--- The records Enclosed Below ---

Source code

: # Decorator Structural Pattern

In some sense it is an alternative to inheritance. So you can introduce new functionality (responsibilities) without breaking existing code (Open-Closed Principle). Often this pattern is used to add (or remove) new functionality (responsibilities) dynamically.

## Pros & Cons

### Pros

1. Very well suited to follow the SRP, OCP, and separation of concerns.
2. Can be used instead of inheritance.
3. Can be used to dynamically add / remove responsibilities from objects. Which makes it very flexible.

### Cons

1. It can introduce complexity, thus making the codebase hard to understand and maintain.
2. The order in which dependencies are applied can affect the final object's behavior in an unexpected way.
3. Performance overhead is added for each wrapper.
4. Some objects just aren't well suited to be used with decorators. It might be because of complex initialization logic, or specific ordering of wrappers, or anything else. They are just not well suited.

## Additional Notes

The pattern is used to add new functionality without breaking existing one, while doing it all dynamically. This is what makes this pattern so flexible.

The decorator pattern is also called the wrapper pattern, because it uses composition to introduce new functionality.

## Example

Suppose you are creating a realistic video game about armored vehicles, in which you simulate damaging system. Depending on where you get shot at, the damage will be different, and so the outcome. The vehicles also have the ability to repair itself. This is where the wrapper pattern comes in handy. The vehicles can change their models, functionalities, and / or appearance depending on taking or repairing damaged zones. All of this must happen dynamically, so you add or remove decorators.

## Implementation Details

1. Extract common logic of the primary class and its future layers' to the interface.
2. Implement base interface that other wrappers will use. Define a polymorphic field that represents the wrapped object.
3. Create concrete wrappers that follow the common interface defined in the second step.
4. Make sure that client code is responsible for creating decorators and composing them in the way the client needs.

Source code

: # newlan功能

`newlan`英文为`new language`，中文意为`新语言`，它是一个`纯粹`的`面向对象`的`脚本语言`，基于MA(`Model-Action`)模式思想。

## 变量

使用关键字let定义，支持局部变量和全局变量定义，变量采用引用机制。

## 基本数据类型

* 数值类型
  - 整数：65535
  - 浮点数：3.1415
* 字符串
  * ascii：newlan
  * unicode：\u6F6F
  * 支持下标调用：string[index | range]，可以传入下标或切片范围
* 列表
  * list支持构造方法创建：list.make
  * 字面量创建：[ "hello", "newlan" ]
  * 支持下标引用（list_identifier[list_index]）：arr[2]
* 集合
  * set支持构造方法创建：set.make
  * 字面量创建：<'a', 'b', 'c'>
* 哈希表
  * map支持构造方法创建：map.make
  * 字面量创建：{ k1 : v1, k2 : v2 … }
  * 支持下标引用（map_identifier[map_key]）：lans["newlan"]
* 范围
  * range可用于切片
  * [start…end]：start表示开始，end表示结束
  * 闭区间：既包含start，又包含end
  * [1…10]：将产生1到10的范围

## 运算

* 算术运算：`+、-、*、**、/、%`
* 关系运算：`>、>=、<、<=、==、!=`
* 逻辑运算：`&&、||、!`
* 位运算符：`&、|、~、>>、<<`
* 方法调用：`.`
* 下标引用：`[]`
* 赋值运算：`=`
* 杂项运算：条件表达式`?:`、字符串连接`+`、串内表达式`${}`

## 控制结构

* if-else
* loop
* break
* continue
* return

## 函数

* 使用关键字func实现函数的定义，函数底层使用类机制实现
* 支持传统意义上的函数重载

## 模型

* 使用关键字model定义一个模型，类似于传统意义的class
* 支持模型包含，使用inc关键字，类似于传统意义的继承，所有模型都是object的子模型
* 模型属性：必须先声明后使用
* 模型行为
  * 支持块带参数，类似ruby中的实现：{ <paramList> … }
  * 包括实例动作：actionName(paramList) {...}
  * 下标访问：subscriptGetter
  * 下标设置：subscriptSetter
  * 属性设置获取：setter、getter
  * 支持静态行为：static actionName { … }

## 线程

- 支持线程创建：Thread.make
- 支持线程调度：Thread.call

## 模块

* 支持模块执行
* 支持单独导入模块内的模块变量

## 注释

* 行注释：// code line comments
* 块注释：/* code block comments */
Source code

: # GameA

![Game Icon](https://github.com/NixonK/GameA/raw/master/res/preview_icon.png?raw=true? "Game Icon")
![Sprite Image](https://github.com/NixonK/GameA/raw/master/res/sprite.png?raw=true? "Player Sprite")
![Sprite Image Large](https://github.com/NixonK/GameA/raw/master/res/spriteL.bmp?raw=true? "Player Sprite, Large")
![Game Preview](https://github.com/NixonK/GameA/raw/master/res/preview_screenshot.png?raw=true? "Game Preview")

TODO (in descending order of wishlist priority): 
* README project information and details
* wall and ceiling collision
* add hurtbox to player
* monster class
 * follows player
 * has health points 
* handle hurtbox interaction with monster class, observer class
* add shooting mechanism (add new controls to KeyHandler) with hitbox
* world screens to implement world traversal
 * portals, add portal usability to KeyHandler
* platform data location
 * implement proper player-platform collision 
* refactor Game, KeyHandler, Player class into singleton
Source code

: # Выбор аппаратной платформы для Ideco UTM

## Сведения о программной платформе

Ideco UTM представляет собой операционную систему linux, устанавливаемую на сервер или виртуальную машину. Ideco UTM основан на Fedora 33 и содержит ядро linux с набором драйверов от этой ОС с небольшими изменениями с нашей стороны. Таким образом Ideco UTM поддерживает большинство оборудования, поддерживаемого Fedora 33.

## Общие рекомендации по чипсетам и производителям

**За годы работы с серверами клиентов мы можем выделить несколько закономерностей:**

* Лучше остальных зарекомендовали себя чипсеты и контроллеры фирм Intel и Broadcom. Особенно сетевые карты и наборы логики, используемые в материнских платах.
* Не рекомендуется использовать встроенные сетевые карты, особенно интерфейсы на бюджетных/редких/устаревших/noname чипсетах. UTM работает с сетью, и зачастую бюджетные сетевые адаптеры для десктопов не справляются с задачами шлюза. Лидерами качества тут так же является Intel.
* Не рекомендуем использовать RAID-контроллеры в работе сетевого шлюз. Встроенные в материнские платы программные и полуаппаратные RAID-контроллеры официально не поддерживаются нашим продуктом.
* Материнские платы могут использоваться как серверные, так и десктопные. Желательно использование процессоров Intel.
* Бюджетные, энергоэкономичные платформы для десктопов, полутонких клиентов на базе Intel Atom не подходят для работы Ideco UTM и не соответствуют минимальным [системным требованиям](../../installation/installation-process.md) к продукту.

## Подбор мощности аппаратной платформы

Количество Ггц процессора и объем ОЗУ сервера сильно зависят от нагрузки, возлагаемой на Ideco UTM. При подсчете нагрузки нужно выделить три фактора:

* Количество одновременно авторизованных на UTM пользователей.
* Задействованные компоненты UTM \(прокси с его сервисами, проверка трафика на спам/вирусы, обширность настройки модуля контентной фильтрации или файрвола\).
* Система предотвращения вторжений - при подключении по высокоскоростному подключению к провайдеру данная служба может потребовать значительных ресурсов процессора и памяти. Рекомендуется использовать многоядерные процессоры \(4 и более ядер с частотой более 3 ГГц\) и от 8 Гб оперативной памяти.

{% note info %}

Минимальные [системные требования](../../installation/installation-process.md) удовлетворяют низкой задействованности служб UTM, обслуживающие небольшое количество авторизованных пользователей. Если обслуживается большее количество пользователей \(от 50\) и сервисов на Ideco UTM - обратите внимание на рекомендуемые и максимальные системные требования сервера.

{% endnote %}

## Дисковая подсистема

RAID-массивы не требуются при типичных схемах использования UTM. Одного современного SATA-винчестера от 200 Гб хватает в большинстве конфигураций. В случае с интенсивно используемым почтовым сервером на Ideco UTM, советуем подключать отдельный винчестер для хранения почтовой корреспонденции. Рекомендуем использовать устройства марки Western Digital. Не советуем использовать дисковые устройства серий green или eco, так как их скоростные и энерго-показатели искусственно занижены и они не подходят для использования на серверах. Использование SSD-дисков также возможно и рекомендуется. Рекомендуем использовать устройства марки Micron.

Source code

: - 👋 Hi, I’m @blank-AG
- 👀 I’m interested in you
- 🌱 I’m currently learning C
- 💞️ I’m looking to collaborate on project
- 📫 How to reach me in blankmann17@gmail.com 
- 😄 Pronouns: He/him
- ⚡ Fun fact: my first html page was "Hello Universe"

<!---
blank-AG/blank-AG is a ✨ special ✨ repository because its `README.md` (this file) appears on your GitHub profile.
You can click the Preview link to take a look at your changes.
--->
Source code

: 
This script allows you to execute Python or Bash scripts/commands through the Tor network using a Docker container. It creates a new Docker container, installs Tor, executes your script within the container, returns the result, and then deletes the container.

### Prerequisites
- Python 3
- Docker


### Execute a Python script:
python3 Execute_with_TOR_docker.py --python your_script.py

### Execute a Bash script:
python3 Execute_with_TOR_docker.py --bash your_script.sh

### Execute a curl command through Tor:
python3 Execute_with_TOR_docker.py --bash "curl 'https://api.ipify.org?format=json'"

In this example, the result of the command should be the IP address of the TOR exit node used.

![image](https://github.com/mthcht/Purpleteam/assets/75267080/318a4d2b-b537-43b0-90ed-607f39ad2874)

--- End of Enclosed The records ---

From the material above, copy each line that includes the word "paramList".

Written answer:
  * 支持块带参数，类似ruby中的实现：{ <paramList> … }
  * 包括实例动作：actionName(paramList) {...}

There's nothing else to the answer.